Doch es ist falsch, die mehrfache Staatsangehörigkeit rein auf der Basis von Kosten und Problemen zu betrachten. Sie fördert auch die Beziehungen zwischen der (oft wohlhabenden und kontaktreichen) Diaspora und ihrem (gewöhnlich ärmeren) Heimatland, was beiden zugute kommt. Mehrstaatigkeit ist unvermeidbar und im Grunde genommen eher liberal. Man sollte sie feiern.

Doppelte Staatsbürgerschaft

Europa schwimmt gegen den Strom

Überall auf der Welt werden die Regeln für die doppelte Staatsangehörigkeit gelockert.

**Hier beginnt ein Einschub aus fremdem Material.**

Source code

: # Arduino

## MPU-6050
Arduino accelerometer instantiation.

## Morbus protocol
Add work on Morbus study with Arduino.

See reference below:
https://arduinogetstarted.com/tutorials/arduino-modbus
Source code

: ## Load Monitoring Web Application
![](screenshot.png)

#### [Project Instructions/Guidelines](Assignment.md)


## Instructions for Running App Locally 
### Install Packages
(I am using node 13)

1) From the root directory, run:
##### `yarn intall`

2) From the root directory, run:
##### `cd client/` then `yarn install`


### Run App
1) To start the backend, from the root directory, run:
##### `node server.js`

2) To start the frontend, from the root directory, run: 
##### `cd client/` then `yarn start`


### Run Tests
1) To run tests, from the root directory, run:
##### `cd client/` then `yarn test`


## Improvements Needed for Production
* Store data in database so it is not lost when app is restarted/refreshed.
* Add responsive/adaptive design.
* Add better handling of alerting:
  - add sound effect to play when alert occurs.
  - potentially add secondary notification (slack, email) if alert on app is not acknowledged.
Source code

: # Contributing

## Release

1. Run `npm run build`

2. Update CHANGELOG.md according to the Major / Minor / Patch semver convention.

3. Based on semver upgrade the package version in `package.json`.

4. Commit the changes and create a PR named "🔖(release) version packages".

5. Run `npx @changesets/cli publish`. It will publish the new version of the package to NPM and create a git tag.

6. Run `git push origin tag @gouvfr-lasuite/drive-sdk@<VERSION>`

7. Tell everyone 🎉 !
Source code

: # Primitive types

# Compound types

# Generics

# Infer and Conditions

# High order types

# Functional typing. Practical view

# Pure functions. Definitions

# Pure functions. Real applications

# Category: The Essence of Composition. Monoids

Wie The Economist berichtet, machen etliche EU-Länder das ganze Gegenteil:

In Deutschland, wo die doppelte Staatsbürgerschaft üblicherweise nur Europäern gewährt wird, lehnten die Politiker im November einen Vorschlag ab, der es deutschen Kindern ausländischer Eltern erlaubt hätte, die Staatsangehörigkeit ihrer Eltern bis ins Erwachsenenhalter zu behalten. In Frankreich müssen Neubürger seit dem 1. Januar eine Charta der Rechte und Pflichten des Bürgers unterzeichnen, mit der sie sich bereit erklären, “sich auf französischem Boden nicht länger auf eine andere Staatsangehörigkeit zu berufen”, selbst wenn die doppelte Staatsbürgerschaft toleriert wird. […]

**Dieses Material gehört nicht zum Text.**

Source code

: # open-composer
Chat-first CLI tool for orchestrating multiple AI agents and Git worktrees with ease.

In Dänemark erarbeitete die Regierung einen Gesetzesentwurf, mit dem die doppelte Staatsangehörigkeit nicht nur Einwanderern seltener gewährt werden soll (2011 erhielten etwa 20.000 Personen die dänische Staatsbürgerschaft durch Einbürgerung), sondern es den Behörden auch einfacher machen soll, den 850.000 und mehr Vertretern der niederländischen Diaspora die Staatsbürgerschaft zu entziehen, sollte ihnen im Ausland eine zweite Staatsbürgerschaft gewährt werden. […]

2008 stellte der [US-]Think Tank Migration Policy Institute fest, dass weltweit fast die Hälfte der Länder die doppelte Staatsbürgerschaft in irgendeiner Form akzeptiert. […] Ein Grund dafür, dass Ganze liberaler zu gestalten, ist der praktische Nutzen: Es ist immer schwieriger, die doppelte Staatsbürgerschaft zu kontrollieren. Zunehmende Zuwanderung und die wachsende Zahl grenzüberschreitender Eheschließungen führen zu immer mehr Geburten in multinationalen Familien. […]

Regierungen, die viele Einwanderer aufnehmen […] sehen einen Vorteil darin, ihnen ihre alten Pässe zu lassen. Studien zufolge streben Einwanderer, die kein Problem damit haben, ihre ursprüngliche Staatsbürgerschaft aufzugeben, eher eine Einbürgerung in ihre Wahlheimat an; und integrieren sich folglich eher als diejenigen, die eine Aufenthaltsgenehmigung für Ausländer nach der anderen beantragen. (Ob sie sich hinterher aber als bessere oder schlechtere Bürger erweisen, lässt sich nur schwer nachweisen.)